Chasing Humanity, Discovering Himself
BY JACKSON CHEN | In his 30 years as a photographer, Q. Sakamaki has walked through the aftermath of 2011’s 9.1-magnitude earthquake and tsunami in Japan. He has documented the destruction and leftover rubble after the Israel-Gaza conflict in 2014. In New York, he covered the 1988 Tompkins Square Park riots in the East Village, where encamped homeless people, rebellious youth, and drug addicts clashed with police.
His photos capture extremely intimate moments where it seems humans are at their most exposed.
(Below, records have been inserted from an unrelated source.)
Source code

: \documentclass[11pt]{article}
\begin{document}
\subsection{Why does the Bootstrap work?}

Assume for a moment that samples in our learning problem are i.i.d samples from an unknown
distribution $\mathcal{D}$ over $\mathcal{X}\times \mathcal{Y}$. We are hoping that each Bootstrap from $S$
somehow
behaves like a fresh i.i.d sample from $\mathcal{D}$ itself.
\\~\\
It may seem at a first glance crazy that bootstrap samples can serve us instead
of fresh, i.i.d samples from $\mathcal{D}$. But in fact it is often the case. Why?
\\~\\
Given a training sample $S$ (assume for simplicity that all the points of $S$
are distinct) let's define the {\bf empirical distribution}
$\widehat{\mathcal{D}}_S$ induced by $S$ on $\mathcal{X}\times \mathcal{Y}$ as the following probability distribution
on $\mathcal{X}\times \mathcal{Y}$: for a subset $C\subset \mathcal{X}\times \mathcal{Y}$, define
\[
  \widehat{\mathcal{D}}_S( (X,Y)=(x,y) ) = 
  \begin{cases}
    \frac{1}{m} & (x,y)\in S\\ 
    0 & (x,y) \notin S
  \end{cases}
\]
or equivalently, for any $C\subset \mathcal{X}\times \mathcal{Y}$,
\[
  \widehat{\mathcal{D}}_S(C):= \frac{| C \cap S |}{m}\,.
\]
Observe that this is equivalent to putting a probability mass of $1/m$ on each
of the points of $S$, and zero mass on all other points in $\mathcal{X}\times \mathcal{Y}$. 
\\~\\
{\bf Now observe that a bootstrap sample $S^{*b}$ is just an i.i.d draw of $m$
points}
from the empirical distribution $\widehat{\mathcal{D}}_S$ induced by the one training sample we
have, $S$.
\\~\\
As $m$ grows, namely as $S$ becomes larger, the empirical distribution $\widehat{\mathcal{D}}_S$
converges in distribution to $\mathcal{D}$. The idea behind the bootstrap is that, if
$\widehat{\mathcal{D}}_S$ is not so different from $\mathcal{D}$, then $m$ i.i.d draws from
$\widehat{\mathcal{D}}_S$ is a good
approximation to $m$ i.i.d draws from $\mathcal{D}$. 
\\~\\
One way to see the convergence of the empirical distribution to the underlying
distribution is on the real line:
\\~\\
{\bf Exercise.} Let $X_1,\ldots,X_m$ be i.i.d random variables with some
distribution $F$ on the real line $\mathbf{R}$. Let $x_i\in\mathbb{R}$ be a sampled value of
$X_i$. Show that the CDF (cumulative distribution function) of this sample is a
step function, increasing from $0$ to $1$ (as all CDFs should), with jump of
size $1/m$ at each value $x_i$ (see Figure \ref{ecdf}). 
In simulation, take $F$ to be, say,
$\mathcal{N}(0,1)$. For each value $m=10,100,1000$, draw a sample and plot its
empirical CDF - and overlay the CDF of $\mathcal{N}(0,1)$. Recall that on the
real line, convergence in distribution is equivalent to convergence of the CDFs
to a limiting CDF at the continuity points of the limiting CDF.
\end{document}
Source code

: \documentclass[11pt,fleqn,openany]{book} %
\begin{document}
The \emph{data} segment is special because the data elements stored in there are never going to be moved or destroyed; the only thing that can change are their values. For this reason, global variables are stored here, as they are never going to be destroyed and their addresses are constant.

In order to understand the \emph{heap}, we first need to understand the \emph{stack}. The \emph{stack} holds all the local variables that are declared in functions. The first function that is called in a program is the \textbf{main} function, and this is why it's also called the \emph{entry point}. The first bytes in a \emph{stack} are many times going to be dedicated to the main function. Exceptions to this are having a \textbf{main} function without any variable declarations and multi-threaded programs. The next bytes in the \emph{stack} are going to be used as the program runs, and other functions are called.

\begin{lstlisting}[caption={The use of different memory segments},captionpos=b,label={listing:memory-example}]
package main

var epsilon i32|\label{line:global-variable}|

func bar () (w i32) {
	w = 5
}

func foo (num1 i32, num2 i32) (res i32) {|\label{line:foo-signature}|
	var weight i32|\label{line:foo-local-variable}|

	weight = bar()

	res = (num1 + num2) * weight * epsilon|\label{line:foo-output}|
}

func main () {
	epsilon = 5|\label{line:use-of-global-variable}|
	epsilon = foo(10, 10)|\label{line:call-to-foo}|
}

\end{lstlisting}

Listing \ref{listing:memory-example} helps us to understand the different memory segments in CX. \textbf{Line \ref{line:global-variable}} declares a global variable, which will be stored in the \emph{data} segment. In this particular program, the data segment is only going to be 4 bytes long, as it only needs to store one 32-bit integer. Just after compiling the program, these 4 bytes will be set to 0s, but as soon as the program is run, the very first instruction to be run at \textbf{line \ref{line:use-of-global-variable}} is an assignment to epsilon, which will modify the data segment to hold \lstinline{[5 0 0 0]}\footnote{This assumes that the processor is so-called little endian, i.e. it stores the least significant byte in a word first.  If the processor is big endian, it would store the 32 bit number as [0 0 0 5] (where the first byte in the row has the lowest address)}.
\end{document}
Sakamaki explained that he is chasing the answer to the question of “what is the meaning of humanity, what is it to be a human being?” in his photography.
“Because I’m a photographer, because I’m a journalist, I would like to know what’s behind the scenes, why people fight, why people kill each other, always I’m thinking about it,” Sakamaki said of his thought process, during an interview near his Morningside Heights home. “And then I would like to catch something pretty, so actually doesn’t matter the passion: music, culture, or war.”
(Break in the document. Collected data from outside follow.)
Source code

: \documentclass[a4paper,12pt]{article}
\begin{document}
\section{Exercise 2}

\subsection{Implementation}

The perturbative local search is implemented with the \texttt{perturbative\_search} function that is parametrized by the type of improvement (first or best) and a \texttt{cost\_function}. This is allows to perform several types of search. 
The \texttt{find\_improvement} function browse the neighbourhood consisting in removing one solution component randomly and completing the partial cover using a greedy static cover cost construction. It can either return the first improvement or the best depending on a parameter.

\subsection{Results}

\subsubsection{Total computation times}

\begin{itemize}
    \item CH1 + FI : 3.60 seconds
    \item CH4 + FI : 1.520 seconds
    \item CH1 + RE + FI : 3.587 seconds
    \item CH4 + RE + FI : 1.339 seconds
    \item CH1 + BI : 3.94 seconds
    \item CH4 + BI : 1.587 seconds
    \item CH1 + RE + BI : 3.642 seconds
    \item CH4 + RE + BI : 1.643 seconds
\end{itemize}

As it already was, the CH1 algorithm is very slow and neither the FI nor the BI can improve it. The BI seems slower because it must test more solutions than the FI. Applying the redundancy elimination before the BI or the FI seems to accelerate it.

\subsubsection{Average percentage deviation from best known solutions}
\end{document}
While he originally envisioned being a novelist or a fashion photographer, his passion for photojournalism sparked after he emigrated from Japan to the East Village in 1986. When he first moved there, he was shocked at the scene the encountered within Tompkins Square Park and in the surrounding neighborhood, comparing what he saw to a Third World country. But as he assimilated into the area, he became absorbed in the energy of those squatting in the park.
“Tompkins Square Park movement was expression of the people’s soul, how people are feeling naturally, instinctively,” Sakamaki said. “It touched me a lot.”
And after covering the gritty reality in the park, the protests, and the police brutality that came in response, Sakamaki began steering his photography efforts toward human rights. It was a natural bridge for him to cross given his interest in global affairs since the time he was a teenager, he explained. He completed his master’s degree in International Affairs at Columbia University, informing his future pursuits.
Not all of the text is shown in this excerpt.